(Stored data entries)
---

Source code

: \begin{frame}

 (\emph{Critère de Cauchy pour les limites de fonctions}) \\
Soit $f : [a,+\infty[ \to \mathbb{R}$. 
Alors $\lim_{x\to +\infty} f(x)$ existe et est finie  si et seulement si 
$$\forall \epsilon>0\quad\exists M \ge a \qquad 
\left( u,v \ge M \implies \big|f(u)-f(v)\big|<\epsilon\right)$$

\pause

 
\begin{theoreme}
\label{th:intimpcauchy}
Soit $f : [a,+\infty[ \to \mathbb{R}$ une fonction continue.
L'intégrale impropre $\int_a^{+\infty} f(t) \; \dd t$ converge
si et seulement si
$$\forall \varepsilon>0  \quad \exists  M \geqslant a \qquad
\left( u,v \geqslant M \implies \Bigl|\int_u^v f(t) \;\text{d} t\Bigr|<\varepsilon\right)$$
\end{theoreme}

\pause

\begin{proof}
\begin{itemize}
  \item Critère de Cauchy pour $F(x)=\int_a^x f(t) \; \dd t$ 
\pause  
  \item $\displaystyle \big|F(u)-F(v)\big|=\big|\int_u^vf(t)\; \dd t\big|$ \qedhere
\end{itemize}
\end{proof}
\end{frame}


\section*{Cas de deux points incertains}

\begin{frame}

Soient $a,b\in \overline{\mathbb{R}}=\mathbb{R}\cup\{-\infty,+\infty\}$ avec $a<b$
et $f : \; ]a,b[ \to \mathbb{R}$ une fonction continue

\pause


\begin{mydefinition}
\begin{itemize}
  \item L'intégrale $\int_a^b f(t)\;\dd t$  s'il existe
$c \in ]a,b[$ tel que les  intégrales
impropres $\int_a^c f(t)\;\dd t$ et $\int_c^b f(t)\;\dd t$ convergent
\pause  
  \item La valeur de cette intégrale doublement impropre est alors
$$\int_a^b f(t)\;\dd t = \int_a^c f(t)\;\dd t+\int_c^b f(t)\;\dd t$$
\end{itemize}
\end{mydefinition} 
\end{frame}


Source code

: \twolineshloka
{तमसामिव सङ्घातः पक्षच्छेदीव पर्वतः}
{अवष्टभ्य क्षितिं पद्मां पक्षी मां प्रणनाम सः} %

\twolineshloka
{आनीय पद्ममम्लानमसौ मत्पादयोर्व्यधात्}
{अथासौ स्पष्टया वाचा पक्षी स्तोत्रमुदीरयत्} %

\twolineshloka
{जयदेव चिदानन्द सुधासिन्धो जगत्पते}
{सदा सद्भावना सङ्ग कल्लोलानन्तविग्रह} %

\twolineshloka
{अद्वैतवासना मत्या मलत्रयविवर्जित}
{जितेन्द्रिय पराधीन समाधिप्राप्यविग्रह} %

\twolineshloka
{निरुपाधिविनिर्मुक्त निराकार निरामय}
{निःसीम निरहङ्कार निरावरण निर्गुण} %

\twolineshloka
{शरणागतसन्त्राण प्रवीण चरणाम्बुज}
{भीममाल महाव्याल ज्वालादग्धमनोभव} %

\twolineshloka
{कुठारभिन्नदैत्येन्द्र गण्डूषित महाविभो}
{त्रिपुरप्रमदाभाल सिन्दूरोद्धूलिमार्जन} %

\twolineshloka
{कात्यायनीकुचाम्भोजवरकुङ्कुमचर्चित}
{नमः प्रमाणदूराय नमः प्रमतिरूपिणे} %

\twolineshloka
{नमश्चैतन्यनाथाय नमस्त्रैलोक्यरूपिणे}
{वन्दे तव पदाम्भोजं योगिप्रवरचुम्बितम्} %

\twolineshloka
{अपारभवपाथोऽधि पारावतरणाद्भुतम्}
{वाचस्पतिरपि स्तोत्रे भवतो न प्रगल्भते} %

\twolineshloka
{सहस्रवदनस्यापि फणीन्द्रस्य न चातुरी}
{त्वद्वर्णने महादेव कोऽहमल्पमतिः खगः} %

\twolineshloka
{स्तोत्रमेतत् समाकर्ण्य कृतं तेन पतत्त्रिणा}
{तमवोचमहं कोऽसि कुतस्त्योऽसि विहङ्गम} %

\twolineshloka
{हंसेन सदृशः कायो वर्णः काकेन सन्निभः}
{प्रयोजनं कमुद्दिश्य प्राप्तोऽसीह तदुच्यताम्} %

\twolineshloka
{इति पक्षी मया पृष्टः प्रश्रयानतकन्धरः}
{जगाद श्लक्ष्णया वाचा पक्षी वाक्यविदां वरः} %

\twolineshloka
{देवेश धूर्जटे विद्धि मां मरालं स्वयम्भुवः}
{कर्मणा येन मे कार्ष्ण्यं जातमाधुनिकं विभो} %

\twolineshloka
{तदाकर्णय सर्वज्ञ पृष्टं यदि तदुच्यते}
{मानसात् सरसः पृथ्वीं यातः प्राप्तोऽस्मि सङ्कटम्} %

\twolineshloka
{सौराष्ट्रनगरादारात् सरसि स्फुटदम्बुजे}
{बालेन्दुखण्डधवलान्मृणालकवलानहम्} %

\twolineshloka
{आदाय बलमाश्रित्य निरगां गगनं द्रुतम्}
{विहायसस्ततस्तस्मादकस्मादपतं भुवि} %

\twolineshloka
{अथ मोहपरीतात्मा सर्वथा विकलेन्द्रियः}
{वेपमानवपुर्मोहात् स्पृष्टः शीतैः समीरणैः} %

---

BRIEF: With "begin" as the string to find, copy every line of the records that holds it.

RESPONSE TO THIS TASK:
: \begin{frame}
\begin{theoreme}
\begin{proof}
\begin{itemize}
\begin{frame}
\begin{mydefinition}
\begin{itemize}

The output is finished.